According to a study conducted by J Pharmacol Exp Ther, monkeys and rodents were tested using cannabinoids to decrease the amount of opioid that would cause antinociceptive effects while still amplifying its ability to reduce pain in patients. This may be great news for patients using opioids for pain treatment. Cannabinoid receptor agonist administered alone can serve as a pain reliever under certain circumstances but they also have unfavorable effects that could lessen the benefits of opioid/cannabinoid treatments. However, some effects of opioids are not increased and cannabinoids could potentially be decrease them.
The evidence revealed during the study shows that even though cannabinoids increase antinociceptive abilities opioids have, cannabis and opioids work effectively together.

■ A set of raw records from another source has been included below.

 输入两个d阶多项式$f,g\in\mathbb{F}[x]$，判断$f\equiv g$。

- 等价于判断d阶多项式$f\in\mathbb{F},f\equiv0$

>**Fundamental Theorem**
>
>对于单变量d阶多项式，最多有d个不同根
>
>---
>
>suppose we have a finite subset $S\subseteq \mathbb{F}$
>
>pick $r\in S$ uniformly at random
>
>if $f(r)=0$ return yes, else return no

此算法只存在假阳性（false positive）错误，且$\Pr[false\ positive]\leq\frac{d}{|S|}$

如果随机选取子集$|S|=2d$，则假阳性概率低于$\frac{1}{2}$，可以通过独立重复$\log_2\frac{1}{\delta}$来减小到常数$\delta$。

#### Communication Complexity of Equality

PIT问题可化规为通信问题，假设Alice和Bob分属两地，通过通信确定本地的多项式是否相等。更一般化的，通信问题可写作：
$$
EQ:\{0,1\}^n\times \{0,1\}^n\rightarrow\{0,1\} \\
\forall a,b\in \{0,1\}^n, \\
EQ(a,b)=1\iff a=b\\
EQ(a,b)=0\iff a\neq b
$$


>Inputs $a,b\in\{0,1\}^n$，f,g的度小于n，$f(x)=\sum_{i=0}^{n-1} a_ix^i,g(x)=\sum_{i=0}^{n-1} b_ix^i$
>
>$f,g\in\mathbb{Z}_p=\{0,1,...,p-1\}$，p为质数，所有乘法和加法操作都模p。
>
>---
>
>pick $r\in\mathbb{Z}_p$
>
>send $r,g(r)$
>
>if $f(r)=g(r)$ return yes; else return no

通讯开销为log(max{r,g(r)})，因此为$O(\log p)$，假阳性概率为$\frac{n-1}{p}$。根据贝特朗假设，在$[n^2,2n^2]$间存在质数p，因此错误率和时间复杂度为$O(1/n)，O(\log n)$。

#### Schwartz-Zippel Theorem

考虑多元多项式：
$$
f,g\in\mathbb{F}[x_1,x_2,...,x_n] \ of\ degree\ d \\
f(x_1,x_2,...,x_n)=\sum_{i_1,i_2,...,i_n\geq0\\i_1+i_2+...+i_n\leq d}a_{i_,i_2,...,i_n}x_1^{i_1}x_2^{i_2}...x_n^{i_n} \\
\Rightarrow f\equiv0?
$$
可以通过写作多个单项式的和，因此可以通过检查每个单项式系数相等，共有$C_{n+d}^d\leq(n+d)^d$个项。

J Pharmacol Exp Ther released another study from May 2016 on tolerance and withdrawal after treatment with morphine and THC. The experiment included four monkeys who received a combination of THC and morphine two times a day. They studied the withdrawal effects of certain cannabinoid receptor agonists, morphine and an opioid receptor agonists throughout the treatment and after.

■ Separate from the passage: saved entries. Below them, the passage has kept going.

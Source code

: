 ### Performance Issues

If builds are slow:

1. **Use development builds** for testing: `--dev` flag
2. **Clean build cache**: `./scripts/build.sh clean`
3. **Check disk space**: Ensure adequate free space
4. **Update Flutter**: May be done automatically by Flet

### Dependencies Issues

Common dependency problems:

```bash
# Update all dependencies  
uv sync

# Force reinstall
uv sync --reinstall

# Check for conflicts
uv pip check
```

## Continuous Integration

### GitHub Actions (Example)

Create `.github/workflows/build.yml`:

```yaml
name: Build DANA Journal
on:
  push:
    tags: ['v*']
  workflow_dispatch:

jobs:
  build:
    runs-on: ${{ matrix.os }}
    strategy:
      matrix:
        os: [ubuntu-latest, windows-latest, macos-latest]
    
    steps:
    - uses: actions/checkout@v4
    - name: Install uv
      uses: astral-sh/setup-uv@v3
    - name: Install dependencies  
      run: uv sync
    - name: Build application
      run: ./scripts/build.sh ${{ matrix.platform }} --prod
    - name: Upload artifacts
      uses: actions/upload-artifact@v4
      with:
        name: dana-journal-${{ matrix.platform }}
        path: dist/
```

Treatment effectively reduced withdrawal inactivity to 20 seconds. The monkeys who had doses of both THC and morphine experienced a larger change in antinociceptive dose-effect curves than those who were given only morphine. After the treatment ended the monkeys displayed clear indications of increased withdrawal symptoms along with their heart rate rising. Researchers were able to draw the conclusion that antinociceptive tolerance was enhanced during the THC and morphine combined treatment yet there were no notable changes as a result of simultaneous treatment with THC. This basically means that THC can successfully increase some antinociception tolerance but not all of the effects of taking morphine.

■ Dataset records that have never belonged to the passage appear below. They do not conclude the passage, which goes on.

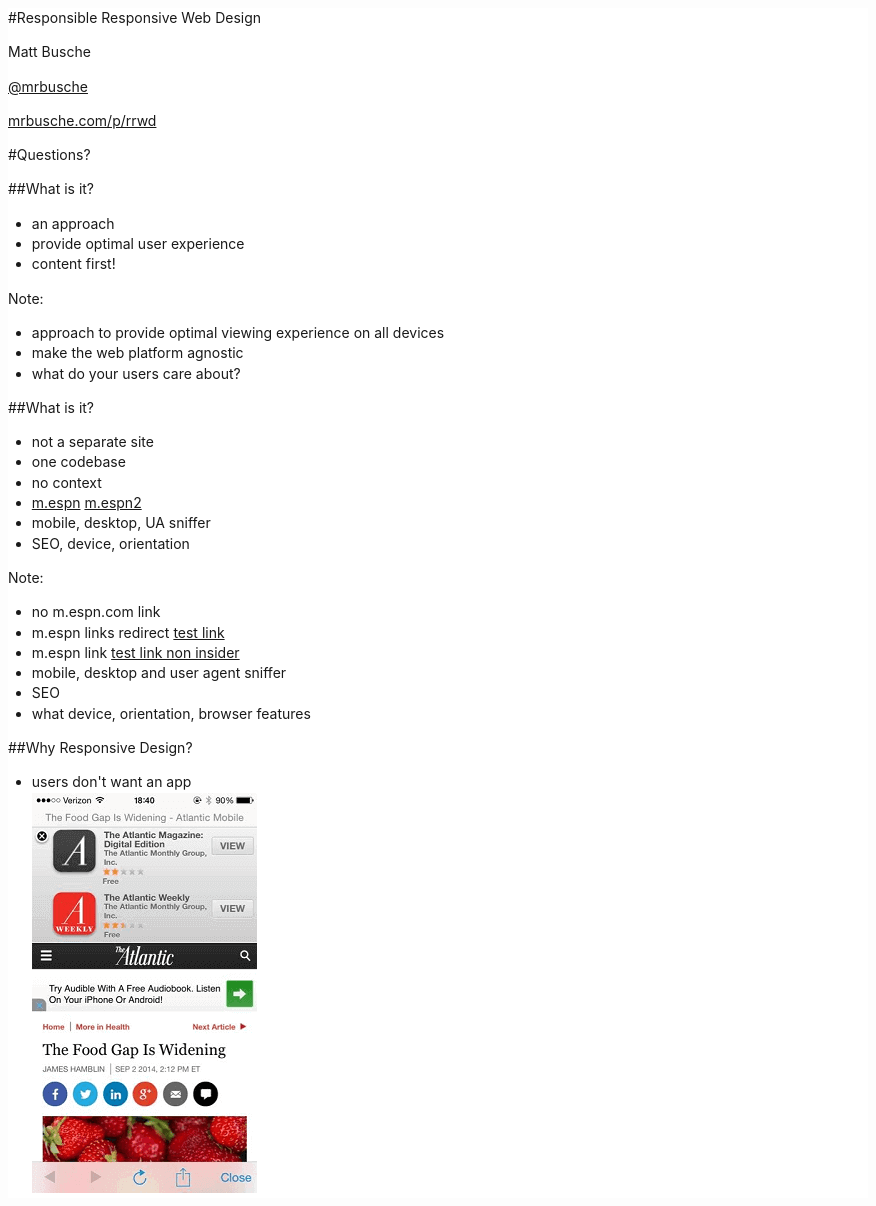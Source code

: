 #Responsible Responsive Web Design

Matt Busche

<a href="https://twitter.com/mrbusche" target="_blank">@mrbusche</a>

<a href="http://mrbusche.com/p/rrwd/" target="_blank">mrbusche.com/p/rrwd</a>

#Questions?

##What is it?

- an approach
- provide optimal user experience
- content first!

Note:

- approach to provide optimal viewing experience on all devices
- make the web platform agnostic
- what do your users care about?

##What is it?

- not a separate site
- one codebase
- no context
- <a href="http://m.espn.go.com/nfl/story?storyId=10661193" target="_blank">m.espn</a> <a href="http://m.espn.go.com/general/chat/chat?eventId=51108&wjb" target="_blank">m.espn2</a>
- mobile, desktop, UA sniffer
- SEO, device, orientation

Note:

- no m.espn.com link
- m.espn links redirect <a href="http://m.espn.go.com/nfl/story?storyId=10661193" target="_blank">test link</a>
- m.espn link <a href="http://m.espn.go.com/general/chat/chat?eventId=51108&wjb" target="_blank">test link non insider</a>
- mobile, desktop and user agent sniffer
- SEO
- what device, orientation, browser features

##Why Responsive Design?

- users don't want an app<br>
  <a href="atlantic.png" target="_blank"><img src="atlanticsmall.png" alt="atlantic small"></a>
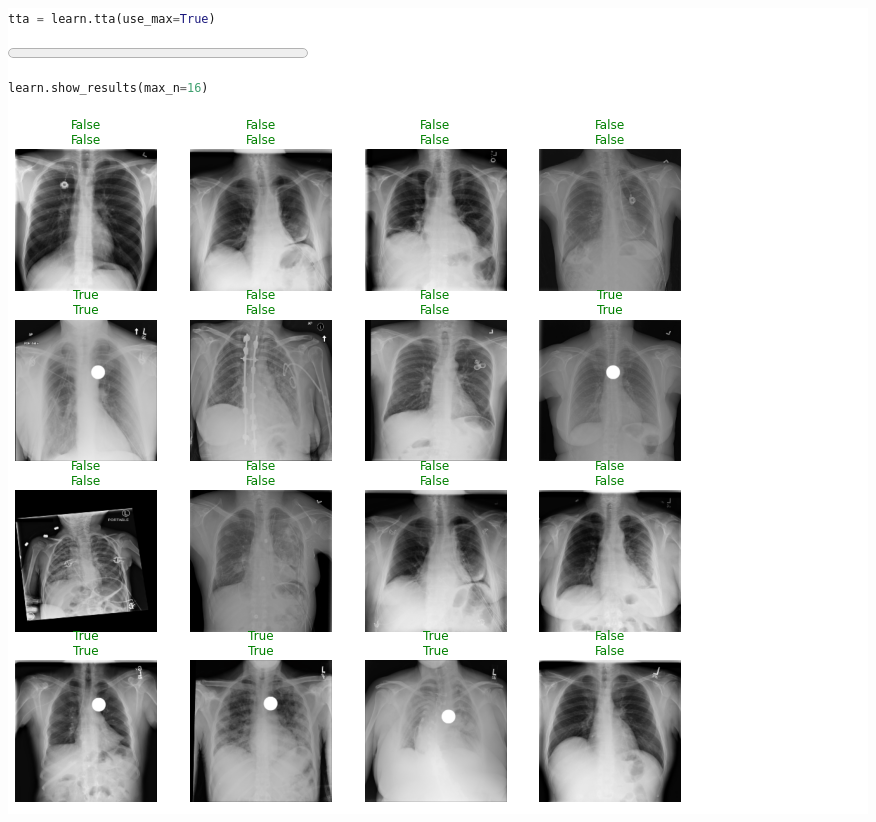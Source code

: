 

```python
tta = learn.tta(use_max=True)
```





<div>
  <progress value='0' class='' max='10' style='width:300px; height:20px; vertical-align: middle;'></progress>

</div>










```python
learn.show_results(max_n=16)
```






![png](images/61_Train_medical_imaging_30_2.png)
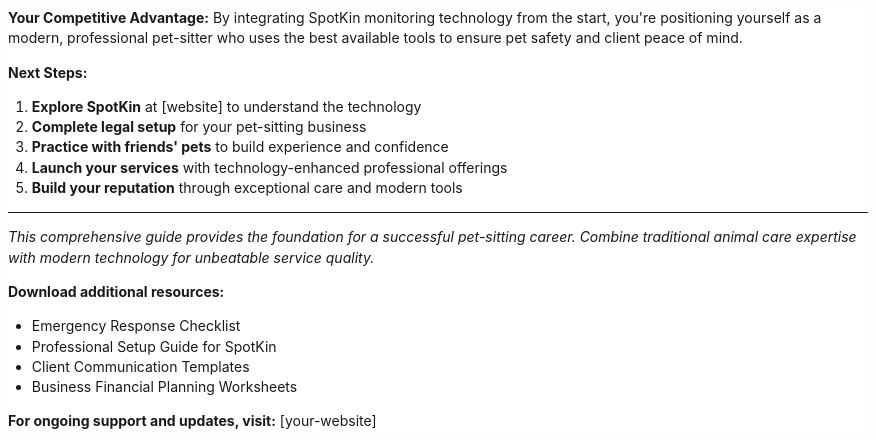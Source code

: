 **Your Competitive Advantage:**
By integrating SpotKin monitoring technology from the start, you're positioning yourself as a modern, professional pet-sitter who uses the best available tools to ensure pet safety and client peace of mind.

**Next Steps:**
1. **Explore SpotKin** at [website] to understand the technology
2. **Complete legal setup** for your pet-sitting business
3. **Practice with friends' pets** to build experience and confidence
4. **Launch your services** with technology-enhanced professional offerings
5. **Build your reputation** through exceptional care and modern tools

---

*This comprehensive guide provides the foundation for a successful pet-sitting career. Combine traditional animal care expertise with modern technology for unbeatable service quality.*

**Download additional resources:**
- Emergency Response Checklist
- Professional Setup Guide for SpotKin
- Client Communication Templates
- Business Financial Planning Worksheets

**For ongoing support and updates, visit:** [your-website]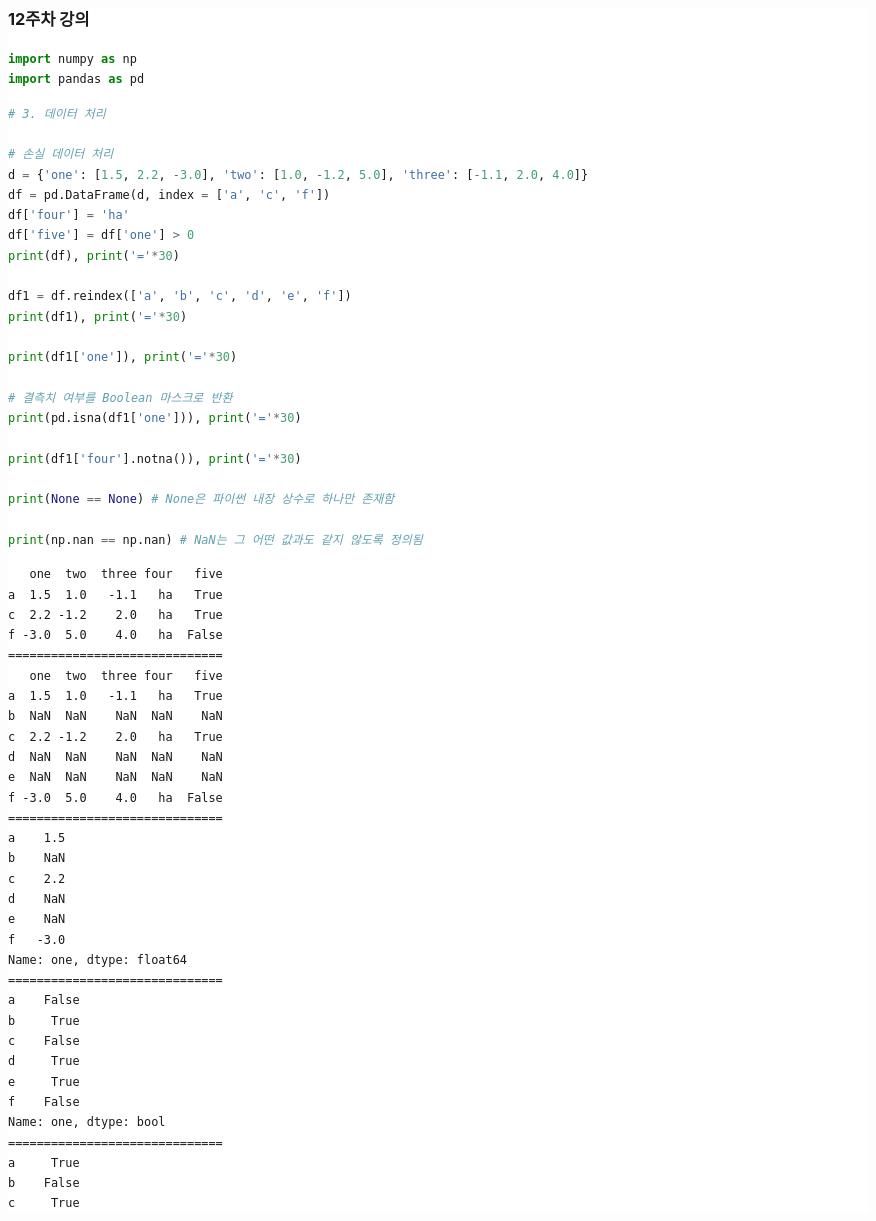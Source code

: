 ### 12주차 강의


```python
import numpy as np
import pandas as pd
```


```python
# 3. 데이터 처리

# 손실 데이터 처리
d = {'one': [1.5, 2.2, -3.0], 'two': [1.0, -1.2, 5.0], 'three': [-1.1, 2.0, 4.0]}
df = pd.DataFrame(d, index = ['a', 'c', 'f'])
df['four'] = 'ha'
df['five'] = df['one'] > 0
print(df), print('='*30)

df1 = df.reindex(['a', 'b', 'c', 'd', 'e', 'f'])
print(df1), print('='*30)

print(df1['one']), print('='*30)

# 결측치 여부를 Boolean 마스크로 반환
print(pd.isna(df1['one'])), print('='*30)

print(df1['four'].notna()), print('='*30)

print(None == None) # None은 파이썬 내장 상수로 하나만 존재함

print(np.nan == np.nan) # NaN는 그 어떤 값과도 같지 않도록 정의됨
```

       one  two  three four   five
    a  1.5  1.0   -1.1   ha   True
    c  2.2 -1.2    2.0   ha   True
    f -3.0  5.0    4.0   ha  False
    ==============================
       one  two  three four   five
    a  1.5  1.0   -1.1   ha   True
    b  NaN  NaN    NaN  NaN    NaN
    c  2.2 -1.2    2.0   ha   True
    d  NaN  NaN    NaN  NaN    NaN
    e  NaN  NaN    NaN  NaN    NaN
    f -3.0  5.0    4.0   ha  False
    ==============================
    a    1.5
    b    NaN
    c    2.2
    d    NaN
    e    NaN
    f   -3.0
    Name: one, dtype: float64
    ==============================
    a    False
    b     True
    c    False
    d     True
    e     True
    f    False
    Name: one, dtype: bool
    ==============================
    a     True
    b    False
    c     True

In the Drug Alcohol Depend study they focused on the benefits of oral dronabinol during opioid withdrawal in humans. Testing conducted on twelve adults with opioid dependency over a 5 week period used dronabinol a form of cannabinoid receptor agonist. After administering 20 mg or more doses of dronabinol raised the test subjects heart rates which could reduce the chances of it being used for opioid withdrawal treatment. It is clear that more research is needed to fully determine if there are any benefits to using this form of cannabis, but one thing is for sure there is a possibility this may not be the safest method.
In this study by Neuroscience, the researchers examined cannabinoid and opioid interactions pertaining to withdrawal and dependence. Researching found that the cannabinoid system works well with the opioid system making cannabis a very appealing therapeutic approach. Using the cannabinoid system and adjusting opioid signaling in noradrenergic cells, there is a chance that opioid withdrawal symptoms could be decreased.
These studies in this review indicate the importance of continued research on the effects of cannabinoids in opioid dependency and withdrawal due to signs that it has the ability to assist with these issues. More preclinical studies are needed to determine the best, safest way to use cannabis to focus on the upset noradrenergic circuits is crucial to this area of research.
Even though studies show that marijuana has potential to be a good solution for reducing signs, symptoms and relapses for opioid abuse patients, more preclinical and clinical research is definitely required.